§ **Action item**:
What lines of the data below hold "Duty"? Show them.

§ **Source data**:
%%

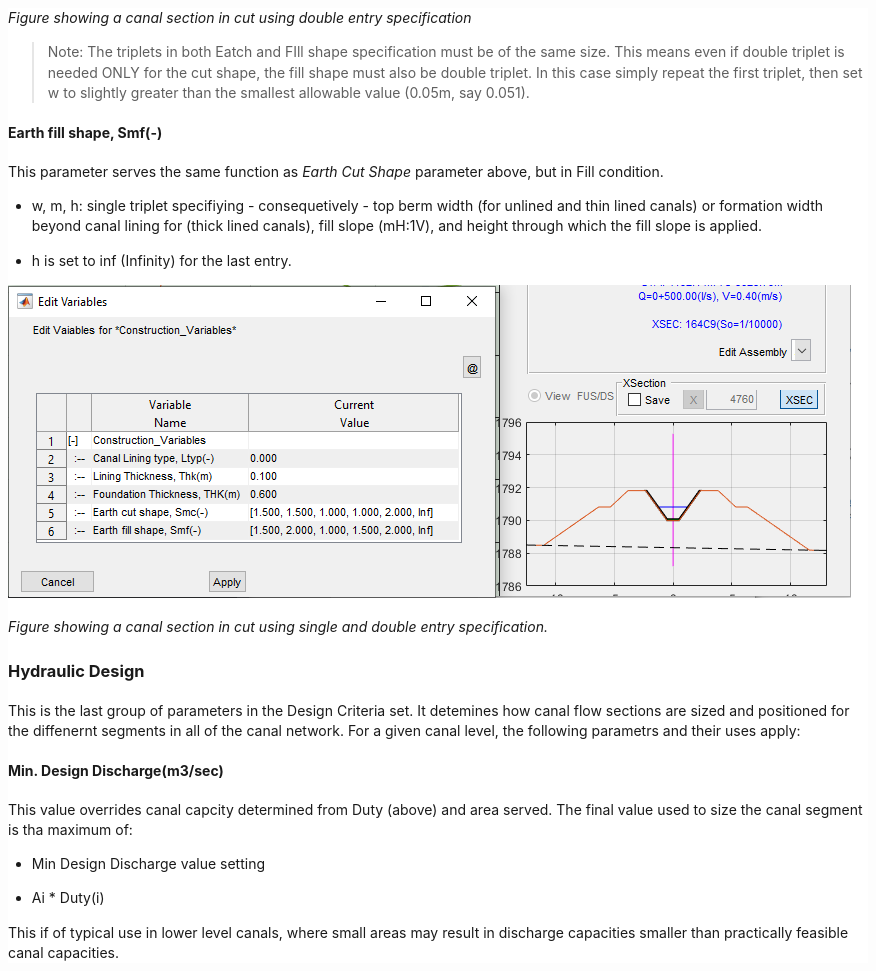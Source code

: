 *Figure showing a canal section in cut using double entry specification*

> Note: The triplets in both Eatch and FIll shape specification must be of the same size. This means even if double triplet is needed ONLY for the cut shape, the fill shape must also be double triplet. In this case simply repeat the first triplet, then set w to slightly greater than the smallest allowable value (0.05m, say 0.051).

#### Earth fill shape, Smf(-)

This parameter serves the same function as *Earth Cut Shape* parameter above, but in Fill condition.

* w, m, h: single triplet specifiying - consequetively - top berm width (for unlined and thin lined canals) or formation width beyond canal lining for (thick lined canals), fill slope (mH:1V), and height through which the fill slope is applied. 

* h is set to inf (Infinity) for the last entry.



![](ImagesAbout/Image%20016.png)

*Figure showing a canal section in cut using single and double entry specification.*

### Hydraulic Design

This is the last group of parameters in the Design Criteria set. It detemines how canal flow sections are sized and positioned for the diffenernt segments in all of the canal network. For a given canal level, the following parametrs and their uses apply:

#### Min. Design Discharge(m3/sec)

This value overrides canal capcity determined from Duty (above) and area served. The final value used to size the canal segment is tha maximum of:

* Min Design Discharge value setting

* Ai * Duty(i) 

This if of typical use in lower level canals, where small areas may result in discharge capacities smaller than practically feasible canal capacities.
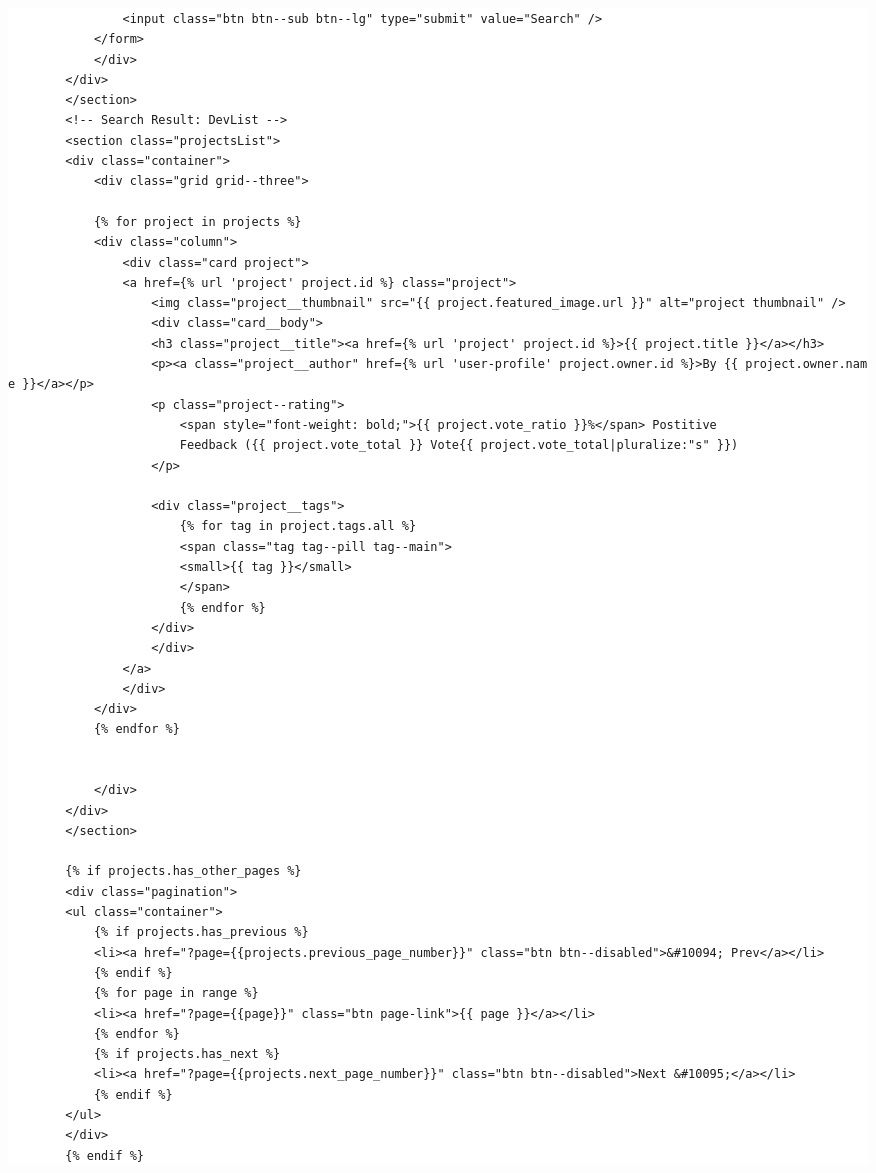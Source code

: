                     <input class="btn btn--sub btn--lg" type="submit" value="Search" />
                </form>
                </div>
            </div>
            </section>
            <!-- Search Result: DevList -->
            <section class="projectsList">
            <div class="container">
                <div class="grid grid--three">

                {% for project in projects %}
                <div class="column">
                    <div class="card project">
                    <a href={% url 'project' project.id %} class="project">
                        <img class="project__thumbnail" src="{{ project.featured_image.url }}" alt="project thumbnail" />
                        <div class="card__body">
                        <h3 class="project__title"><a href={% url 'project' project.id %}>{{ project.title }}</a></h3>
                        <p><a class="project__author" href={% url 'user-profile' project.owner.id %}>By {{ project.owner.name }}</a></p>
                        <p class="project--rating">
                            <span style="font-weight: bold;">{{ project.vote_ratio }}%</span> Postitive
                            Feedback ({{ project.vote_total }} Vote{{ project.vote_total|pluralize:"s" }})
                        </p>
                        
                        <div class="project__tags">
                            {% for tag in project.tags.all %}
                            <span class="tag tag--pill tag--main">
                            <small>{{ tag }}</small>
                            </span>
                            {% endfor %}
                        </div>
                        </div>
                    </a>
                    </div>
                </div>
                {% endfor %}
        
        
                </div>
            </div>
            </section>

            {% if projects.has_other_pages %}
            <div class="pagination">
            <ul class="container">
                {% if projects.has_previous %}
                <li><a href="?page={{projects.previous_page_number}}" class="btn btn--disabled">&#10094; Prev</a></li>
                {% endif %}
                {% for page in range %}
                <li><a href="?page={{page}}" class="btn page-link">{{ page }}</a></li>
                {% endfor %}
                {% if projects.has_next %}
                <li><a href="?page={{projects.next_page_number}}" class="btn btn--disabled">Next &#10095;</a></li>
                {% endif %}
            </ul>
            </div>
            {% endif %}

%%

§ **Task output**:
This value overrides canal capcity determined from Duty (above) and area served. The final value used to size the canal segment is tha maximum of:
* Ai * Duty(i) 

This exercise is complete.